CYNTHIA J KOELKER , MD is a board-certified family physician with over twenty years of clinical experience. A member of American Mensa, Dr. Koelker holds degrees in biology, humanities, medicine, and music from M.I.T., Case Western Reserve University School of Medicine, and the University of Akron. She served in the National Health Service Corps to finance her medical education.
This entry was posted in Bites-insect-bug-tick, Injuries, Medical archives, Perennial Favorites, Photo Quiz Questions, Rash, Skin, Skin infection, Symptoms and tagged , . Bookmark the permalink.

8 Responses to Photo Quiz Question – Q.004

  1. Marcus B says:

    I have 2600 blast bandages – still in date.
    I can get hundreds of 6″ Israeli bandeges – still in date.

    Next Thursday 7/18/2013 hundreds of Civil Defense survey meters will be sold at auction in Missouri.
    Also at auction are hundreds of dosimeter rechergers and thousands of dosimeters.

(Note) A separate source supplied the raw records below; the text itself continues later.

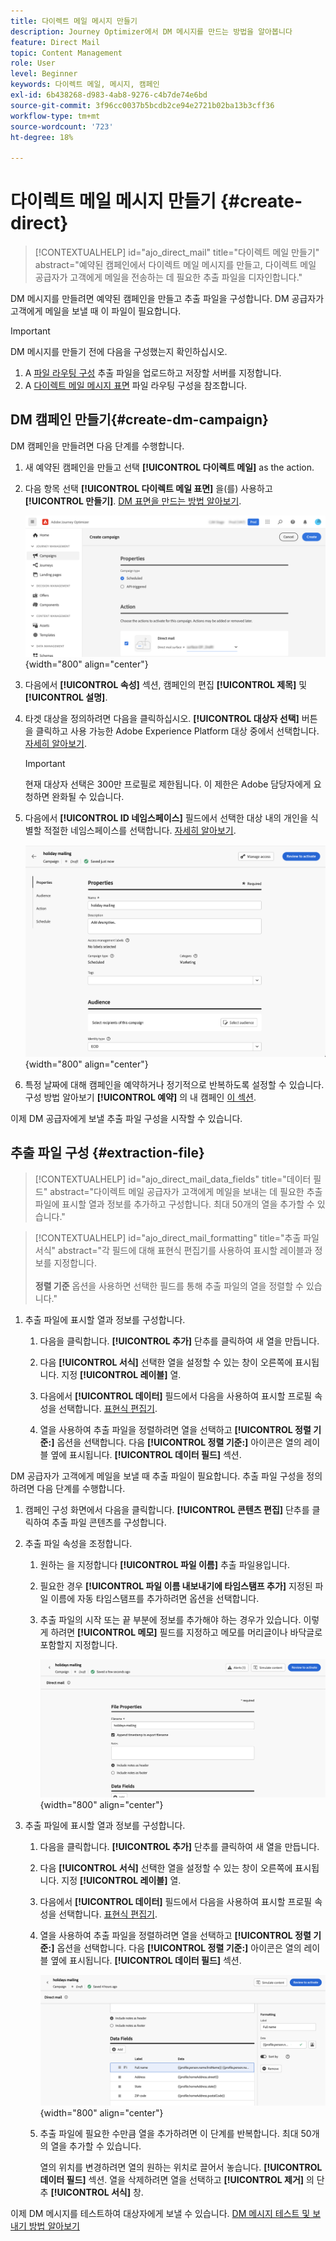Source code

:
 ```yaml
---
title: 다이렉트 메일 메시지 만들기
description: Journey Optimizer에서 DM 메시지를 만드는 방법을 알아봅니다
feature: Direct Mail
topic: Content Management
role: User
level: Beginner
keywords: 다이렉트 메일, 메시지, 캠페인
exl-id: 6b438268-d983-4ab8-9276-c4b7de74e6bd
source-git-commit: 3f96cc0037b5bcdb2ce94e2721b02ba13b3cff36
workflow-type: tm+mt
source-wordcount: '723'
ht-degree: 18%

---
```


# 다이렉트 메일 메시지 만들기 {#create-direct}

>[!CONTEXTUALHELP]
>id="ajo_direct_mail"
>title="다이렉트 메일 만들기"
>abstract="예약된 캠페인에서 다이렉트 메일 메시지를 만들고, 다이렉트 메일 공급자가 고객에게 메일을 전송하는 데 필요한 추출 파일을 디자인합니다."

DM 메시지를 만들려면 예약된 캠페인을 만들고 추출 파일을 구성합니다. DM 공급자가 고객에게 메일을 보낼 때 이 파일이 필요합니다.

>[!IMPORTANT]
>
>DM 메시지를 만들기 전에 다음을 구성했는지 확인하십시오.
>
>1. A [파일 라우팅 구성](../direct-mail/direct-mail-configuration.md#file-routing-configuration) 추출 파일을 업로드하고 저장할 서버를 지정합니다.
>1. A [다이렉트 메일 메시지 표면](../direct-mail/direct-mail-configuration.md#direct-mail-surface) 파일 라우팅 구성을 참조합니다.


## DM 캠페인 만들기{#create-dm-campaign}

DM 캠페인을 만들려면 다음 단계를 수행합니다.

1. 새 예약된 캠페인을 만들고 선택 **[!UICONTROL 다이렉트 메일]** as the action.

1. 다음 항목 선택 **[!UICONTROL 다이렉트 메일 표면]** 을(를) 사용하고 **[!UICONTROL 만들기]**. [DM 표면을 만드는 방법 알아보기](direct-mail-configuration.md#direct-mail-surface).

   ![](assets/direct-mail-campaign.png){width="800" align="center"}

1. 다음에서 **[!UICONTROL 속성]** 섹션, 캠페인의 편집 **[!UICONTROL 제목]** 및 **[!UICONTROL 설명]**.

1. 타겟 대상을 정의하려면 다음을 클릭하십시오. **[!UICONTROL 대상자 선택]** 버튼을 클릭하고 사용 가능한 Adobe Experience Platform 대상 중에서 선택합니다. [자세히 알아보기](../audience/about-audiences.md).

   >[!IMPORTANT]
   >
   >현재 대상자 선택은 300만 프로필로 제한됩니다. 이 제한은 Adobe 담당자에게 요청하면 완화될 수 있습니다.

1. 다음에서 **[!UICONTROL ID 네임스페이스]** 필드에서 선택한 대상 내의 개인을 식별할 적절한 네임스페이스를 선택합니다. [자세히 알아보기](../event/about-creating.md#select-the-namespace).

   ![](assets/direct-mail-campaign-properties.png){width="800" align="center"}

1. 특정 날짜에 대해 캠페인을 예약하거나 정기적으로 반복하도록 설정할 수 있습니다. 구성 방법 알아보기 **[!UICONTROL 예약]** 의 내 캠페인 [이 섹션](../campaigns/create-campaign.md#schedule).

이제 DM 공급자에게 보낼 추출 파일 구성을 시작할 수 있습니다.

## 추출 파일 구성 {#extraction-file}

>[!CONTEXTUALHELP]
>id="ajo_direct_mail_data_fields"
>title="데이터 필드"
>abstract="다이렉트 메일 공급자가 고객에게 메일을 보내는 데 필요한 추출 파일에 표시할 열과 정보를 추가하고 구성합니다. 최대 50개의 열을 추가할 수 있습니다."

>[!CONTEXTUALHELP]
>id="ajo_direct_mail_formatting"
>title="추출 파일 서식"
>abstract="각 필드에 대해 표현식 편집기를 사용하여 표시할 레이블과 정보를 지정합니다. <br/><br/><b>정렬 기준</b> 옵션을 사용하면 선택한 필드를 통해 추출 파일의 열을 정렬할 수 있습니다."

1. 추출 파일에 표시할 열과 정보를 구성합니다.

   1. 다음을 클릭합니다. **[!UICONTROL 추가]** 단추를 클릭하여 새 열을 만듭니다.

   1. 다음 **[!UICONTROL 서식]** 선택한 열을 설정할 수 있는 창이 오른쪽에 표시됩니다. 지정 **[!UICONTROL 레이블]** 열.

   1. 다음에서 **[!UICONTROL 데이터]** 필드에서 다음을 사용하여 표시할 프로필 속성을 선택합니다. [표현식 편집기](../personalization/personalization-build-expressions.md).

   1. 열을 사용하여 추출 파일을 정렬하려면 열을 선택하고 **[!UICONTROL 정렬 기준:]** 옵션을 선택합니다. 다음 **[!UICONTROL 정렬 기준:]** 아이콘은 열의 레이블 옆에 표시됩니다. **[!UICONTROL 데이터 필드]** 섹션.







DM 공급자가 고객에게 메일을 보낼 때 추출 파일이 필요합니다. 추출 파일 구성을 정의하려면 다음 단계를 수행합니다.

1. 캠페인 구성 화면에서 다음을 클릭합니다. **[!UICONTROL 콘텐츠 편집]** 단추를 클릭하여 추출 파일 콘텐츠를 구성합니다.

1. 추출 파일 속성을 조정합니다.

   1. 원하는 을 지정합니다 **[!UICONTROL 파일 이름]** 추출 파일용입니다.

   1. 필요한 경우 **[!UICONTROL 파일 이름 내보내기에 타임스탬프 추가]** 지정된 파일 이름에 자동 타임스탬프를 추가하려면 옵션을 선택합니다.

   1. 추출 파일의 시작 또는 끝 부분에 정보를 추가해야 하는 경우가 있습니다. 이렇게 하려면 **[!UICONTROL 메모]** 필드를 지정하고 메모를 머리글이나 바닥글로 포함할지 지정합니다.

      ![](assets/direct-mail-properties.png){width="800" align="center"}

1. 추출 파일에 표시할 열과 정보를 구성합니다.

   1. 다음을 클릭합니다. **[!UICONTROL 추가]** 단추를 클릭하여 새 열을 만듭니다.

   1. 다음 **[!UICONTROL 서식]** 선택한 열을 설정할 수 있는 창이 오른쪽에 표시됩니다. 지정 **[!UICONTROL 레이블]** 열.

   1. 다음에서 **[!UICONTROL 데이터]** 필드에서 다음을 사용하여 표시할 프로필 속성을 선택합니다. [표현식 편집기](../personalization/personalization-build-expressions.md).

   1. 열을 사용하여 추출 파일을 정렬하려면 열을 선택하고 **[!UICONTROL 정렬 기준:]** 옵션을 선택합니다. 다음 **[!UICONTROL 정렬 기준:]** 아이콘은 열의 레이블 옆에 표시됩니다. **[!UICONTROL 데이터 필드]** 섹션.

      ![](assets/direct-mail-content.png){width="800" align="center"}

   1. 추출 파일에 필요한 수만큼 열을 추가하려면 이 단계를 반복합니다. 최대 50개의 열을 추가할 수 있습니다.

      열의 위치를 변경하려면 열의 원하는 위치로 끌어서 놓습니다. **[!UICONTROL 데이터 필드]** 섹션. 열을 삭제하려면 열을 선택하고 **[!UICONTROL 제거]** 의 단추 **[!UICONTROL 서식]** 창.

이제 DM 메시지를 테스트하여 대상자에게 보낼 수 있습니다. [DM 메시지 테스트 및 보내기 방법 알아보기](test-send-direct-mail.md)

    Do you know of anyone interested in either of these types of things?

  2. Larry says:

    The bulls-eye rash tells it all: Lyme Disease.

  3. Michelle says:

    I have absolutely no idea. I would get a bee sting kit if he said he had a bee sting. Of course, I don’t know what a bee sting kit is either.

    I do not think he is contagious because the ring around the injury does indicate a sting.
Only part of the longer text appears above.